| Exercise data |
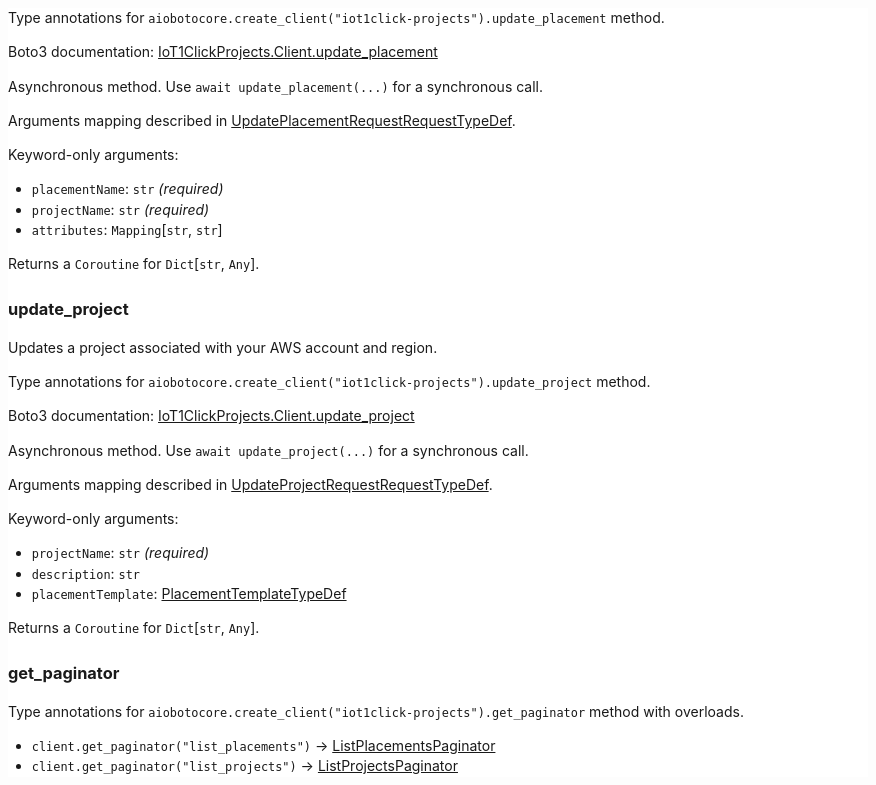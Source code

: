 Type annotations for
`aiobotocore.create_client("iot1click-projects").update_placement` method.

Boto3 documentation:
[IoT1ClickProjects.Client.update_placement](https://boto3.amazonaws.com/v1/documentation/api/latest/reference/services/iot1click-projects.html#IoT1ClickProjects.Client.update_placement)

Asynchronous method. Use `await update_placement(...)` for a synchronous call.

Arguments mapping described in
[UpdatePlacementRequestRequestTypeDef](./type_defs.md#updateplacementrequestrequesttypedef).

Keyword-only arguments:

- `placementName`: `str` *(required)*
- `projectName`: `str` *(required)*
- `attributes`: `Mapping`\[`str`, `str`\]

Returns a `Coroutine` for `Dict`\[`str`, `Any`\].

<a id="update_project"></a>

### update_project

Updates a project associated with your AWS account and region.

Type annotations for
`aiobotocore.create_client("iot1click-projects").update_project` method.

Boto3 documentation:
[IoT1ClickProjects.Client.update_project](https://boto3.amazonaws.com/v1/documentation/api/latest/reference/services/iot1click-projects.html#IoT1ClickProjects.Client.update_project)

Asynchronous method. Use `await update_project(...)` for a synchronous call.

Arguments mapping described in
[UpdateProjectRequestRequestTypeDef](./type_defs.md#updateprojectrequestrequesttypedef).

Keyword-only arguments:

- `projectName`: `str` *(required)*
- `description`: `str`
- `placementTemplate`:
  [PlacementTemplateTypeDef](./type_defs.md#placementtemplatetypedef)

Returns a `Coroutine` for `Dict`\[`str`, `Any`\].

<a id="get_paginator"></a>

### get_paginator

Type annotations for
`aiobotocore.create_client("iot1click-projects").get_paginator` method with
overloads.

- `client.get_paginator("list_placements")` ->
  [ListPlacementsPaginator](./paginators.md#listplacementspaginator)
- `client.get_paginator("list_projects")` ->
  [ListProjectsPaginator](./paginators.md#listprojectspaginator)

| Exercise requirements |
All of the material above should be output exactly, with the pictures left behind.

| Exercise response |
Source code

: Type annotations for
`aiobotocore.create_client("iot1click-projects").update_placement` method.

Boto3 documentation:
[IoT1ClickProjects.Client.update_placement](https://boto3.amazonaws.com/v1/documentation/api/latest/reference/services/iot1click-projects.html#IoT1ClickProjects.Client.update_placement)

Asynchronous method. Use `await update_placement(...)` for a synchronous call.

Arguments mapping described in
[UpdatePlacementRequestRequestTypeDef](./type_defs.md#updateplacementrequestrequesttypedef).

Keyword-only arguments:

- `placementName`: `str` *(required)*
- `projectName`: `str` *(required)*
- `attributes`: `Mapping`\[`str`, `str`\]

Returns a `Coroutine` for `Dict`\[`str`, `Any`\].

<a id="update_project"></a>

### update_project

Updates a project associated with your AWS account and region.

Type annotations for
`aiobotocore.create_client("iot1click-projects").update_project` method.

Boto3 documentation:
[IoT1ClickProjects.Client.update_project](https://boto3.amazonaws.com/v1/documentation/api/latest/reference/services/iot1click-projects.html#IoT1ClickProjects.Client.update_project)

Asynchronous method. Use `await update_project(...)` for a synchronous call.

Arguments mapping described in
[UpdateProjectRequestRequestTypeDef](./type_defs.md#updateprojectrequestrequesttypedef).

Keyword-only arguments:

- `projectName`: `str` *(required)*
- `description`: `str`
- `placementTemplate`:
  [PlacementTemplateTypeDef](./type_defs.md#placementtemplatetypedef)

Returns a `Coroutine` for `Dict`\[`str`, `Any`\].

<a id="get_paginator"></a>

### get_paginator

Type annotations for
`aiobotocore.create_client("iot1click-projects").get_paginator` method with
overloads.

- `client.get_paginator("list_placements")` ->
  [ListPlacementsPaginator](./paginators.md#listplacementspaginator)
- `client.get_paginator("list_projects")` ->
  [ListProjectsPaginator](./paginators.md#listprojectspaginator)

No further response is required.